EXERCISE DESCRIPTION
Output each entry below as it stands, leaving out every picture.

□ □ □

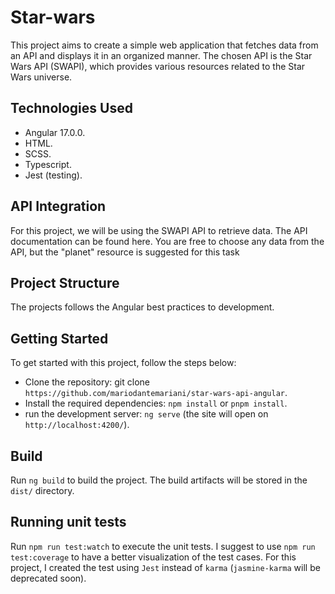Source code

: # Star-wars

This project aims to create a simple web application that fetches data from an API and displays it in an organized manner. The chosen API is the Star Wars API (SWAPI), which provides various resources related to the Star Wars universe.

## Technologies Used

- Angular 17.0.0.
- HTML.
- SCSS.
- Typescript.
- Jest (testing).

## API Integration

For this project, we will be using the SWAPI API to retrieve data. The API documentation can be found here. You are free to choose any data from the API, but the "planet" resource is suggested for this task

## Project Structure

The projects follows the Angular best practices to development.

## Getting Started

To get started with this project, follow the steps below:

- Clone the repository: git clone `https://github.com/mariodantemariani/star-wars-api-angular`.
- Install the required dependencies: `npm install` or `pnpm install`.
- run the development server: `ng serve` (the site will open on `http://localhost:4200/`).

## Build

Run `ng build` to build the project. The build artifacts will be stored in the `dist/` directory.

## Running unit tests

Run `npm run test:watch` to execute the unit tests. I suggest to use `npm run test:coverage` to have a better visualization of the test cases. For this project, I created the test using `Jest` instead of `karma` (`jasmine-karma` will be deprecated soon).
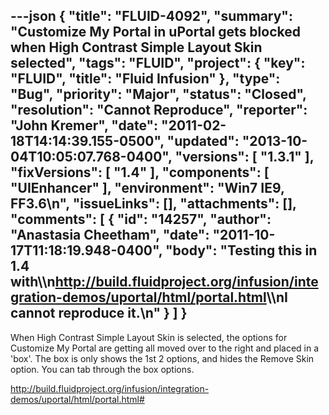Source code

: ---json
{
  "title": "FLUID-4092",
  "summary": "Customize My Portal in uPortal gets blocked when High Contrast Simple Layout Skin selected",
  "tags": "FLUID",
  "project": {
    "key": "FLUID",
    "title": "Fluid Infusion"
  },
  "type": "Bug",
  "priority": "Major",
  "status": "Closed",
  "resolution": "Cannot Reproduce",
  "reporter": "John Kremer",
  "date": "2011-02-18T14:14:39.155-0500",
  "updated": "2013-10-04T10:05:07.768-0400",
  "versions": [
    "1.3.1"
  ],
  "fixVersions": [
    "1.4"
  ],
  "components": [
    "UIEnhancer"
  ],
  "environment": "Win7 IE9, FF3.6\n",
  "issueLinks": [],
  "attachments": [],
  "comments": [
    {
      "id": "14257",
      "author": "Anastasia Cheetham",
      "date": "2011-10-17T11:18:19.948-0400",
      "body": "Testing this in 1.4 with\\\n<http://build.fluidproject.org/infusion/integration-demos/uportal/html/portal.html>\\\nI cannot reproduce it.\n"
    }
  ]
}
---
When High Contrast Simple Layout Skin is selected, the options for Customize My Portal are getting all moved over to the right and placed in a 'box'. The box is only shows the 1st 2 options, and hides the Remove Skin option. You can tab through the box options.

<http://build.fluidproject.org/infusion/integration-demos/uportal/html/portal.html#>

        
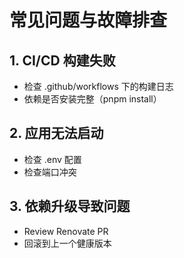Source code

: # 常见问题与故障排查

## 1. CI/CD 构建失败

- 检查 .github/workflows 下的构建日志
- 依赖是否安装完整（pnpm install）

## 2. 应用无法启动

- 检查 .env 配置
- 检查端口冲突

## 3. 依赖升级导致问题

- Review Renovate PR
- 回滚到上一个健康版本
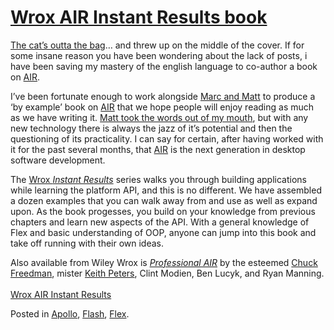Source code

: # [Wrox AIR Instant Results book](http://custardbelly.com/blog/2007/08/03/wrox-air-instant-results-book/)

[The cat’s outta the bag](http://www.amazon.com/AIR-Instant-Results-Marc-Luchner/dp/0470182075/ref=sr_1_1/105-9609728-7107659?ie=UTF8&s=books&qid=1186022411&sr=8-1)… and threw up on the middle of the cover. If for some insane reason you have been wondering about the lack of posts, i have been saving my mastery of the english language to co-author a book on [AIR](http://labs.adobe.com/wiki/index.php/AIR). 

I’ve been fortunate enough to work alongside [Marc and Matt](http://blog.nobien.net/) to produce a ‘by example’ book on [AIR](http://labs.adobe.com/wiki/index.php/AIR) that we hope people will enjoy reading as much as we have writing it. [Matt took the words out of my mouth](http://blog.nobien.net/2007/07/31/wrox-air-instant-results/), but with any new technology there is always the jazz of it’s potential and then the questioning of its practicality. I can say for certain, after having worked with it for the past several months, that [AIR](http://labs.adobe.com/wiki/index.php/AIR) is the next generation in desktop software development.

The [Wrox _Instant Results_](http://www.wrox.com/WileyCDA/) series walks you through building applications while learning the platform API, and this is no different. We have assembled a dozen examples that you can walk away from and use as well as expand upon. As the book progesses, you build on your knowledge from previous chapters and learn new aspects of the API. With a general knowledge of Flex and basic understanding of OOP, anyone can jump into this book and take off running with their own ideas.

Also available from Wiley Wrox is [_Professional AIR_](http://www.amazon.com/Professional-AIR-Application-Development-Integrated/dp/0470170212/ref=sr_1_6/105-9609728-7107659?ie=UTF8&s=books&qid=1186025851&sr=1-6) by the esteemed [Chuck Freedman](http://www.chuckstar.com/blog/index.php/technology/announcing-wrox-professional-apollo-book/), mister [Keith Peters](http://bit-101.com/blog), Clint Modien, Ben Lucyk, and Ryan Manning.  
[  
Wrox AIR Instant Results](http://www.amazon.com/AIR-Instant-Results-Marc-Luchner/dp/0470182075/ref=sr_1_1/105-9609728-7107659?ie=UTF8&s=books&qid=1186022411&sr=8-1)

Posted in [Apollo](http://custardbelly.com/blog/category/apollo/), [Flash](http://custardbelly.com/blog/category/flash/), [Flex](http://custardbelly.com/blog/category/flex/).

□ □ □

TASK SOLUTION
Source code

: # Star-wars

This project aims to create a simple web application that fetches data from an API and displays it in an organized manner. The chosen API is the Star Wars API (SWAPI), which provides various resources related to the Star Wars universe.

## Technologies Used

- Angular 17.0.0.
- HTML.
- SCSS.
- Typescript.
- Jest (testing).

## API Integration

For this project, we will be using the SWAPI API to retrieve data. The API documentation can be found here. You are free to choose any data from the API, but the "planet" resource is suggested for this task

## Project Structure

The projects follows the Angular best practices to development.

## Getting Started

To get started with this project, follow the steps below:

- Clone the repository: git clone `https://github.com/mariodantemariani/star-wars-api-angular`.
- Install the required dependencies: `npm install` or `pnpm install`.
- run the development server: `ng serve` (the site will open on `http://localhost:4200/`).

## Build

Run `ng build` to build the project. The build artifacts will be stored in the `dist/` directory.

## Running unit tests

Run `npm run test:watch` to execute the unit tests. I suggest to use `npm run test:coverage` to have a better visualization of the test cases. For this project, I created the test using `Jest` instead of `karma` (`jasmine-karma` will be deprecated soon).
Source code

: ---json
{
  "title": "FLUID-4092",
  "summary": "Customize My Portal in uPortal gets blocked when High Contrast Simple Layout Skin selected",
  "tags": "FLUID",
  "project": {
    "key": "FLUID",
    "title": "Fluid Infusion"
  },
  "type": "Bug",
  "priority": "Major",
  "status": "Closed",
  "resolution": "Cannot Reproduce",
  "reporter": "John Kremer",
  "date": "2011-02-18T14:14:39.155-0500",
  "updated": "2013-10-04T10:05:07.768-0400",
  "versions": [
    "1.3.1"
  ],
  "fixVersions": [
    "1.4"
  ],
  "components": [
    "UIEnhancer"
  ],
  "environment": "Win7 IE9, FF3.6\n",
  "issueLinks": [],
  "attachments": [],
  "comments": [
    {
      "id": "14257",
      "author": "Anastasia Cheetham",
      "date": "2011-10-17T11:18:19.948-0400",
      "body": "Testing this in 1.4 with\\\n<http://build.fluidproject.org/infusion/integration-demos/uportal/html/portal.html>\\\nI cannot reproduce it.\n"
    }
  ]
}
---
When High Contrast Simple Layout Skin is selected, the options for Customize My Portal are getting all moved over to the right and placed in a 'box'. The box is only shows the 1st 2 options, and hides the Remove Skin option. You can tab through the box options.

<http://build.fluidproject.org/infusion/integration-demos/uportal/html/portal.html#>

        
Source code

: # 常见问题与故障排查

## 1. CI/CD 构建失败

- 检查 .github/workflows 下的构建日志
- 依赖是否安装完整（pnpm install）

## 2. 应用无法启动

- 检查 .env 配置
- 检查端口冲突

## 3. 依赖升级导致问题

- Review Renovate PR
- 回滚到上一个健康版本
Source code

: # [Wrox AIR Instant Results book](http://custardbelly.com/blog/2007/08/03/wrox-air-instant-results-book/)

[The cat’s outta the bag](http://www.amazon.com/AIR-Instant-Results-Marc-Luchner/dp/0470182075/ref=sr_1_1/105-9609728-7107659?ie=UTF8&s=books&qid=1186022411&sr=8-1)… and threw up on the middle of the cover. If for some insane reason you have been wondering about the lack of posts, i have been saving my mastery of the english language to co-author a book on [AIR](http://labs.adobe.com/wiki/index.php/AIR). 

I’ve been fortunate enough to work alongside [Marc and Matt](http://blog.nobien.net/) to produce a ‘by example’ book on [AIR](http://labs.adobe.com/wiki/index.php/AIR) that we hope people will enjoy reading as much as we have writing it. [Matt took the words out of my mouth](http://blog.nobien.net/2007/07/31/wrox-air-instant-results/), but with any new technology there is always the jazz of it’s potential and then the questioning of its practicality. I can say for certain, after having worked with it for the past several months, that [AIR](http://labs.adobe.com/wiki/index.php/AIR) is the next generation in desktop software development.

The [Wrox _Instant Results_](http://www.wrox.com/WileyCDA/) series walks you through building applications while learning the platform API, and this is no different. We have assembled a dozen examples that you can walk away from and use as well as expand upon. As the book progesses, you build on your knowledge from previous chapters and learn new aspects of the API. With a general knowledge of Flex and basic understanding of OOP, anyone can jump into this book and take off running with their own ideas.

Also available from Wiley Wrox is [_Professional AIR_](http://www.amazon.com/Professional-AIR-Application-Development-Integrated/dp/0470170212/ref=sr_1_6/105-9609728-7107659?ie=UTF8&s=books&qid=1186025851&sr=1-6) by the esteemed [Chuck Freedman](http://www.chuckstar.com/blog/index.php/technology/announcing-wrox-professional-apollo-book/), mister [Keith Peters](http://bit-101.com/blog), Clint Modien, Ben Lucyk, and Ryan Manning.  
[  
Wrox AIR Instant Results](http://www.amazon.com/AIR-Instant-Results-Marc-Luchner/dp/0470182075/ref=sr_1_1/105-9609728-7107659?ie=UTF8&s=books&qid=1186022411&sr=8-1)

Posted in [Apollo](http://custardbelly.com/blog/category/apollo/), [Flash](http://custardbelly.com/blog/category/flash/), [Flex](http://custardbelly.com/blog/category/flex/).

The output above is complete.